Do we really want the government intervening when we should be able to address these problems ourselves? Doesn't every mother and baby deserve evidence-based perinatal care as a general principle? Perhaps financial disincentives or payment reduction for nonperformance would promote safer care for mothers and babies; however, we can avoid this government intervention by hospitals and healthcare systems taking a more active role in accountability for care that is provided in their institutions and the administrative and clinical leadership team insisting that perinatal care is consistently based on current evidence and professional standards and guidelines.

 

Selected Perinatal Clinical Practices that May Be Targeted for Financial Disincentives

Elective Births Before 39 Completed Weeks of Gestation

 

* Increases risk of neonatal morbidity and mortality

 

* Possible actions by healthcare payers:

 

Deny full payment for mothers' care (limit reimbursement to pay for only spontaneous uncomplicated labor and vaginal birth if labor is electively induced before 39 weeks or uncomplicated repeat cesarean birth if the mother had prior cesarean birth)

 

Deny full payment for babies admitted to higher level of care with symptoms of iatrogenic prematurity (limit reimbursement to pay for only normal nursery care)

 

Deny provider payment

 

 

Cesarean Birth For Indeterminate/Abnormal Fetal Heart Rate Pattern Due to Unrecognized and Untreated Oxytocin-Induced Uterine Tachysystole

 

* Unnecessary cesarean birth (adverse drug event) due to mismanagement of oxytocin, a high-alert medication

 

* Possible actions by healthcare payers:

 

Deny full payment for mothers' care (limit reimbursement to pay for only uncomplicated labor and vaginal birth)

 

Deny full payment for babies admitted to a higher level of care (limit reimbursement to pay for only normal nursery care)

 

 

References

 

Centers for Medicare and Medicaid Services. (2008).

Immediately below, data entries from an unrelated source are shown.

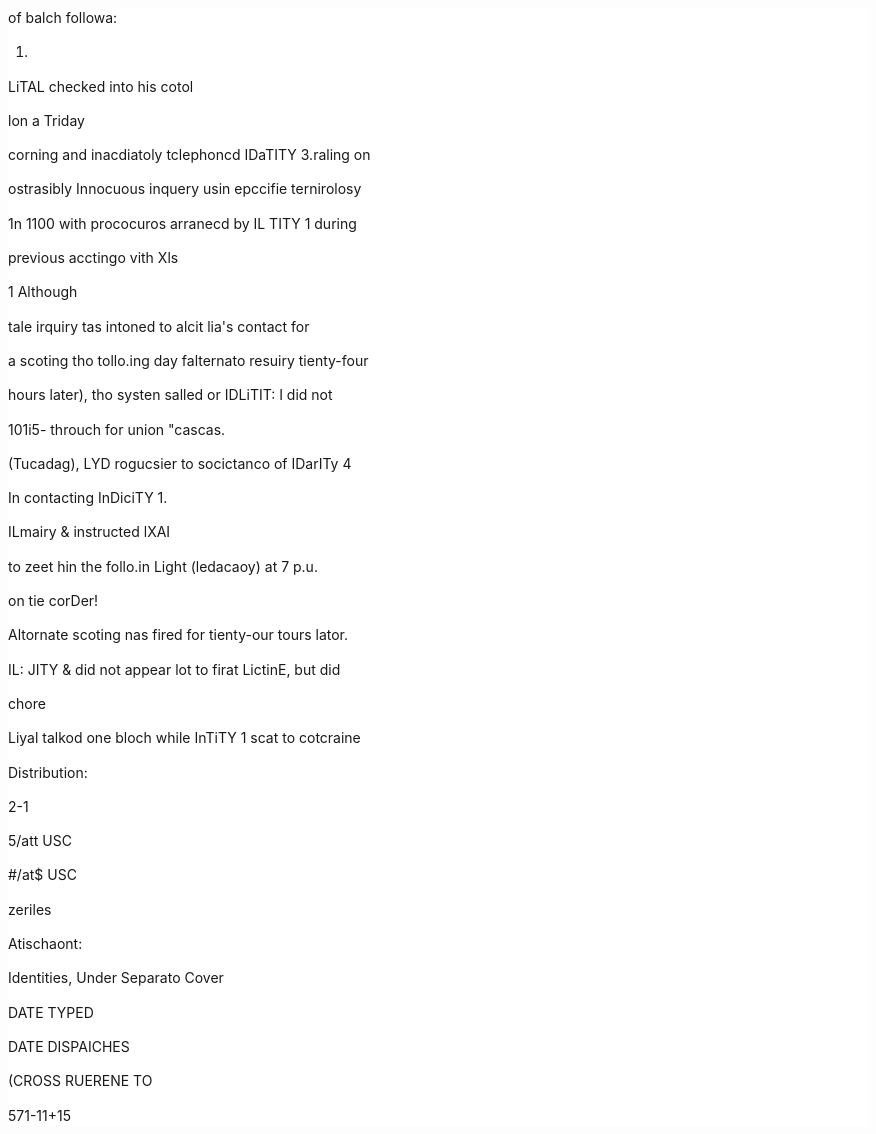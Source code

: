 of balch followa:

1.

LiTAL checked into his cotol

lon a Triday

corning and inacdiatoly tclephoncd IDaTITY 3.raling on

ostrasibly Innocuous inquery usin epccifie ternirolosy

1n 1100 with prococuros arranecd by IL TITY 1 during

previous acctingo vith Xls

1 Although

tale irquiry tas intoned to alcit lia's contact for

a scoting tho tollo.ing day falternato resuiry tienty-four

hours later), tho systen salled or IDLiTIT: I did not

101i5- throuch for union "cascas.

(Tucadag), LYD rogucsier to socictanco of IDarITy 4

In contacting InDiciTY 1.

ILmairy & instructed lXAI

to zeet hin the follo.in Light (ledacaoy) at 7 p.u.

on tie corDer!

Altornate scoting nas fired for tienty-our tours lator.

IL: JITY & did not appear lot to firat LictinE, but did

chore

Liyal talkod one bloch while InTiTY 1 scat to cotcraine

Distribution:

2-1

5/att USC

#/at$ USC

zeriles

Atischaont:

Identities, Under Separato Cover

DATE TYPED

DATE DISPAICHES

(CROSS RUERENE TO

571-11+15
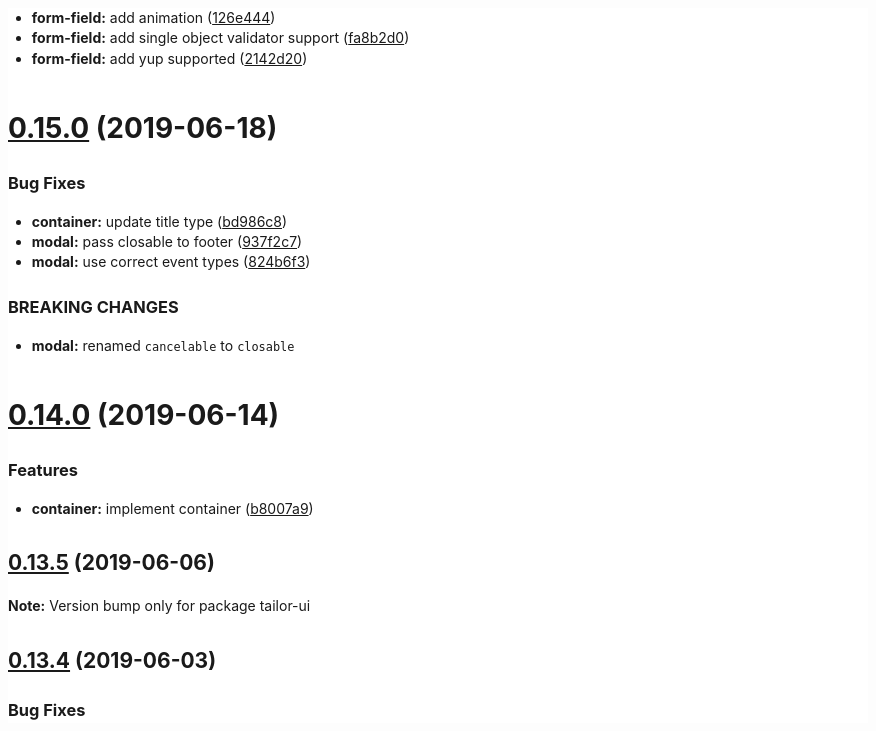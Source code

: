 * **form-field:** add animation ([126e444](https://github.com/yoctol/tailor-ui/commit/126e444))
* **form-field:** add single object validator support ([fa8b2d0](https://github.com/yoctol/tailor-ui/commit/fa8b2d0))
* **form-field:** add yup supported ([2142d20](https://github.com/yoctol/tailor-ui/commit/2142d20))





# [0.15.0](https://github.com/yoctol/tailor-ui/compare/tailor-ui@0.14.0...tailor-ui@0.15.0) (2019-06-18)


### Bug Fixes

* **container:** update title type ([bd986c8](https://github.com/yoctol/tailor-ui/commit/bd986c8))
* **modal:** pass closable to footer ([937f2c7](https://github.com/yoctol/tailor-ui/commit/937f2c7))
* **modal:** use correct event types ([824b6f3](https://github.com/yoctol/tailor-ui/commit/824b6f3))


### BREAKING CHANGES

* **modal:** renamed `cancelable` to `closable`





# [0.14.0](https://github.com/yoctol/tailor-ui/compare/tailor-ui@0.13.5...tailor-ui@0.14.0) (2019-06-14)


### Features

* **container:** implement container ([b8007a9](https://github.com/yoctol/tailor-ui/commit/b8007a9))





## [0.13.5](https://github.com/yoctol/tailor-ui/compare/tailor-ui@0.13.4...tailor-ui@0.13.5) (2019-06-06)

**Note:** Version bump only for package tailor-ui





## [0.13.4](https://github.com/yoctol/tailor-ui/compare/tailor-ui@0.13.3...tailor-ui@0.13.4) (2019-06-03)


### Bug Fixes
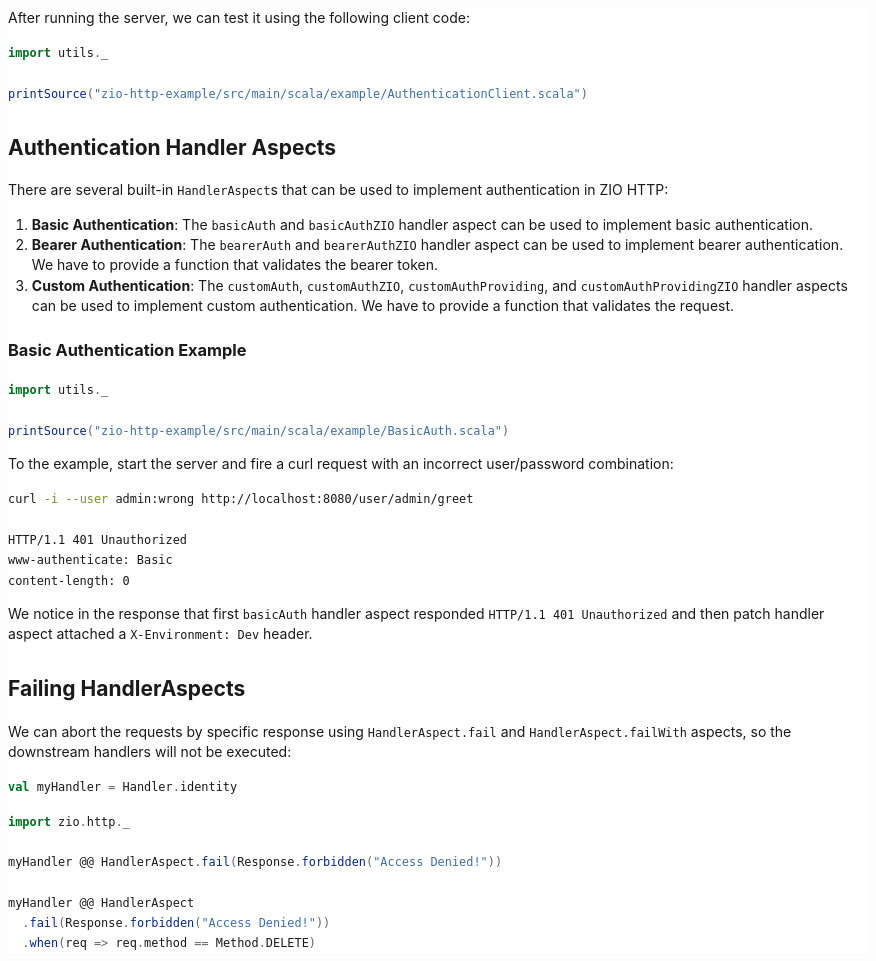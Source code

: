 After running the server, we can test it using the following client code:

```scala mdoc:passthrough
import utils._

printSource("zio-http-example/src/main/scala/example/AuthenticationClient.scala")
```

## Authentication Handler Aspects

There are several built-in `HandlerAspect`s that can be used to implement authentication in ZIO HTTP:

1. **Basic Authentication**: The `basicAuth` and `basicAuthZIO` handler aspect can be used to implement basic authentication.
2. **Bearer Authentication**: The `bearerAuth` and `bearerAuthZIO` handler aspect can be used to implement bearer authentication. We have to provide a function that validates the bearer token.
3. **Custom Authentication**: The `customAuth`, `customAuthZIO`, `customAuthProviding`, and `customAuthProvidingZIO` handler aspects can be used to implement custom authentication. We have to provide a function that validates the request.

### Basic Authentication Example

```scala mdoc:passthrough
import utils._

printSource("zio-http-example/src/main/scala/example/BasicAuth.scala")
```

To the example, start the server and fire a curl request with an incorrect user/password combination:

```bash
curl -i --user admin:wrong http://localhost:8080/user/admin/greet

HTTP/1.1 401 Unauthorized
www-authenticate: Basic
content-length: 0
```

We notice in the response that first `basicAuth` handler aspect responded `HTTP/1.1 401 Unauthorized` and then patch handler aspect attached a `X-Environment: Dev` header.

## Failing HandlerAspects

We can abort the requests by specific response using `HandlerAspect.fail` and `HandlerAspect.failWith` aspects, so the downstream handlers will not be executed:

```scala mdoc:invisible
val myHandler = Handler.identity
```

```scala mdoc:compile-only
import zio.http._

myHandler @@ HandlerAspect.fail(Response.forbidden("Access Denied!"))

myHandler @@ HandlerAspect
  .fail(Response.forbidden("Access Denied!"))
  .when(req => req.method == Method.DELETE)
```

Hospital-acquired conditions in acute inpatient prospective payment system hospitals. Washington, DC: Author. [Context Link]

 

National Governors Association. (2008). Issue brief: Maternal and child health update. Washington, DC: Author. [Context Link]

 

Simpson, K. R. (2006). Obstetrical never events. MCN: The American Journal of Maternal Child Nursing, 31(2), 136. [Context Link]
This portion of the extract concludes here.